- **Task statement**
First find the line with "In order to restrict" in the entries below, then set down exactly every line through the line with "-c $GWS/public/.htpasswd i_am_a_user i_am_a_password", that line included.

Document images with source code
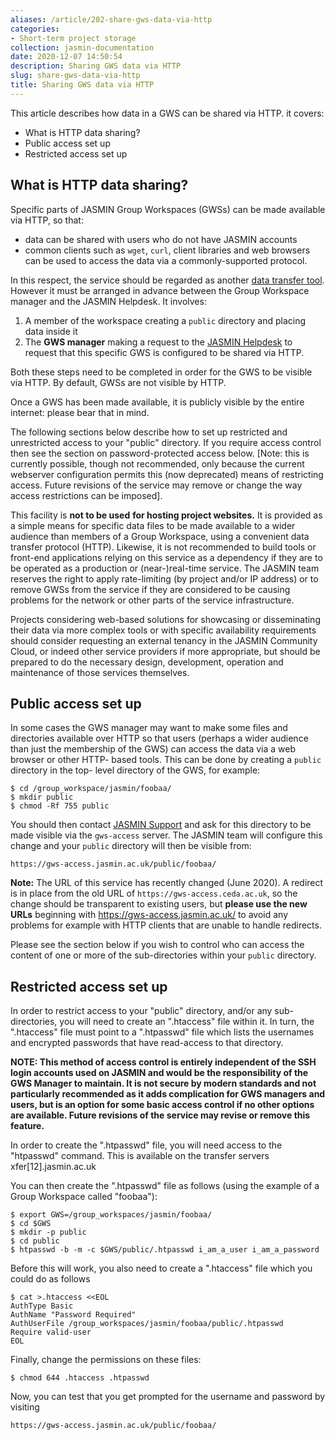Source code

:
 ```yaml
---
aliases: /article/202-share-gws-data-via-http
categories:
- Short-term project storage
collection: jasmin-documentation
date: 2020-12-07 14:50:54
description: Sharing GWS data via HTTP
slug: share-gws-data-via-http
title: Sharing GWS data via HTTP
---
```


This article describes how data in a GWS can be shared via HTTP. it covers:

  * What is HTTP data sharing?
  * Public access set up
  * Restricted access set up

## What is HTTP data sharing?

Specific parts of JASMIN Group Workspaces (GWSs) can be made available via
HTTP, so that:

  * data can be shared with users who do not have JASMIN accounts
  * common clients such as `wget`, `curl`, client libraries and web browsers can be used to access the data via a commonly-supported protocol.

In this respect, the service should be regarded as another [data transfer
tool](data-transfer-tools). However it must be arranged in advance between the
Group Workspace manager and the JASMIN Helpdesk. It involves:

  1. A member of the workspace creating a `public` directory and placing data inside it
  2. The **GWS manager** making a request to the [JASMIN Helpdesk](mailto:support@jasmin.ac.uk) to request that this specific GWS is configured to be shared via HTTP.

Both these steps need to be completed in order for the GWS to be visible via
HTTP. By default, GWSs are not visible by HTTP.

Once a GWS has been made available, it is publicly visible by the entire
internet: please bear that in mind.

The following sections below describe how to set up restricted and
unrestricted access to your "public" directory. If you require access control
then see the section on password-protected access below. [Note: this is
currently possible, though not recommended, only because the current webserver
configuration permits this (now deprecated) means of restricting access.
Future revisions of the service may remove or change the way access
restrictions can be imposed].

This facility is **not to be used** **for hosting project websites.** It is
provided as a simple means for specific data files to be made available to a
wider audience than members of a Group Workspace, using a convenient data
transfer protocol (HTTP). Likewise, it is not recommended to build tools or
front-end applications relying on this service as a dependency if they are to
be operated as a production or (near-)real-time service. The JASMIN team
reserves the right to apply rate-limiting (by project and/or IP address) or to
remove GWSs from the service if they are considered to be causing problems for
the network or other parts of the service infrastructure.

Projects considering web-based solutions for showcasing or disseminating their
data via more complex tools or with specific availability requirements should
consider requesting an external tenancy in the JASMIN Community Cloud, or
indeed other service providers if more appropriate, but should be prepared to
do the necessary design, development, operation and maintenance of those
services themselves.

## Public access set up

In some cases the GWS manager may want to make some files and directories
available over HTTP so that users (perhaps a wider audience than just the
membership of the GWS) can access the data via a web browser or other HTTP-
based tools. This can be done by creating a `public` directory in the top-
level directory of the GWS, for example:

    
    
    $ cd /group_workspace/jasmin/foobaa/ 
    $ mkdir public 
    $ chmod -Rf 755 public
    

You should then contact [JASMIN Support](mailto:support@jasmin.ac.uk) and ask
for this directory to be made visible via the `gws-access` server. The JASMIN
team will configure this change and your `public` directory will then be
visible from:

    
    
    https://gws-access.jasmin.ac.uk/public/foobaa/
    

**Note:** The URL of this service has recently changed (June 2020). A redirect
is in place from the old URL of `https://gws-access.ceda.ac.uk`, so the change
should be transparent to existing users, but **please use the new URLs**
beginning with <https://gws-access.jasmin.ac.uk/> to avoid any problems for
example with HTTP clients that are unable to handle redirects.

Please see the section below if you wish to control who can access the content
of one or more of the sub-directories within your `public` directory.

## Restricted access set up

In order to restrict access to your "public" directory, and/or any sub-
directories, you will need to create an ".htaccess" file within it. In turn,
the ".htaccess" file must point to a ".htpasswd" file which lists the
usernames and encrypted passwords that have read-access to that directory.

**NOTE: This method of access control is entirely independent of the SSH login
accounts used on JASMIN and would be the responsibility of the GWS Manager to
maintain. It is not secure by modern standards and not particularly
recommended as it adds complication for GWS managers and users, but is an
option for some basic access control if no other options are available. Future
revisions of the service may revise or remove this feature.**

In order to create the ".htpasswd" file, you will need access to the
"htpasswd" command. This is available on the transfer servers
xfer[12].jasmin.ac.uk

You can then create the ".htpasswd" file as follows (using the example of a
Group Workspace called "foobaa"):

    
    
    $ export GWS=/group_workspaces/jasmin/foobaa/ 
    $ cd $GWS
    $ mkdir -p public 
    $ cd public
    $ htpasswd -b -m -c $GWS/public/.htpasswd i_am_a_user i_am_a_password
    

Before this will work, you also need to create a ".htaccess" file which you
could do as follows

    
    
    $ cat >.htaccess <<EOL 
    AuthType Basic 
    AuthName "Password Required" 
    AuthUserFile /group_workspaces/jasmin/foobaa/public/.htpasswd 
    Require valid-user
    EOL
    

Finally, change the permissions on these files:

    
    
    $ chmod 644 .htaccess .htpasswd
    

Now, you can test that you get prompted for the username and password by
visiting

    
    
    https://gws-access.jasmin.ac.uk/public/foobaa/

* * *

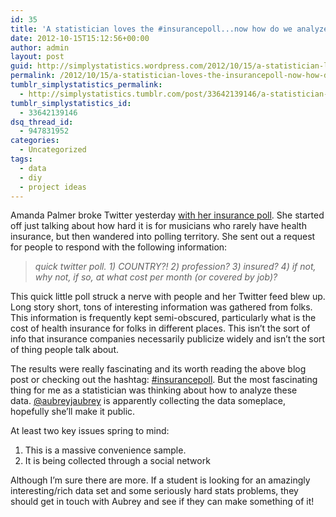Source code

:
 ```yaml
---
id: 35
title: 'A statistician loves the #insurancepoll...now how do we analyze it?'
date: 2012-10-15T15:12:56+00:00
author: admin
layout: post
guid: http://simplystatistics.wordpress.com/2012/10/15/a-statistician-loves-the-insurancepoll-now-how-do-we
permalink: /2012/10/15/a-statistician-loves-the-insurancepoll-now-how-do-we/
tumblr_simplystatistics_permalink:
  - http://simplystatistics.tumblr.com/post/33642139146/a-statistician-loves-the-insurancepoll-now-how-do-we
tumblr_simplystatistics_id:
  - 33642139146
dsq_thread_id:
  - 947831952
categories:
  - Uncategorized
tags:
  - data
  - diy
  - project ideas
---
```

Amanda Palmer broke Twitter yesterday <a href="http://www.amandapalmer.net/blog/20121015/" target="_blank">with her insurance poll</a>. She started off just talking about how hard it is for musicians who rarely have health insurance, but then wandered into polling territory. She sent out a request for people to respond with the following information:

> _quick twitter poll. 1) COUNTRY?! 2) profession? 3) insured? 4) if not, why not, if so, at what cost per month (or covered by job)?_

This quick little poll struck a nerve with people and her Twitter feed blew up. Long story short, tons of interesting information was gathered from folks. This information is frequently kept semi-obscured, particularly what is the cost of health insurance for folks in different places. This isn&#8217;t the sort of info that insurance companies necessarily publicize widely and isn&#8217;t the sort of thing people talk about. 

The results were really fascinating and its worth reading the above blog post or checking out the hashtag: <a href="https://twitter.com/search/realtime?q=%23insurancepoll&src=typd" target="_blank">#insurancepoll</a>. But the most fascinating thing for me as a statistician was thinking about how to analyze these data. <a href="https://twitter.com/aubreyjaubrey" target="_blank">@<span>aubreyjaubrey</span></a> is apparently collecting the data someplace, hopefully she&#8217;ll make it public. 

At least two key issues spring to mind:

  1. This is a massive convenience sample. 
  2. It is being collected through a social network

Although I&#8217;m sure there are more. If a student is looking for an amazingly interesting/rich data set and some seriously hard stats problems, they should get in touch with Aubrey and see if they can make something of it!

- **The answer**
In order to restrict access to your "public" directory, and/or any sub-
directories, you will need to create an ".htaccess" file within it. In turn,
the ".htaccess" file must point to a ".htpasswd" file which lists the
usernames and encrypted passwords that have read-access to that directory.

**NOTE: This method of access control is entirely independent of the SSH login
accounts used on JASMIN and would be the responsibility of the GWS Manager to
maintain. It is not secure by modern standards and not particularly
recommended as it adds complication for GWS managers and users, but is an
option for some basic access control if no other options are available. Future
revisions of the service may revise or remove this feature.**

In order to create the ".htpasswd" file, you will need access to the
"htpasswd" command. This is available on the transfer servers
xfer[12].jasmin.ac.uk

You can then create the ".htpasswd" file as follows (using the example of a
Group Workspace called "foobaa"):

    
    
    $ export GWS=/group_workspaces/jasmin/foobaa/ 
    $ cd $GWS
    $ mkdir -p public 
    $ cd public
    $ htpasswd -b -m -c $GWS/public/.htpasswd i_am_a_user i_am_a_password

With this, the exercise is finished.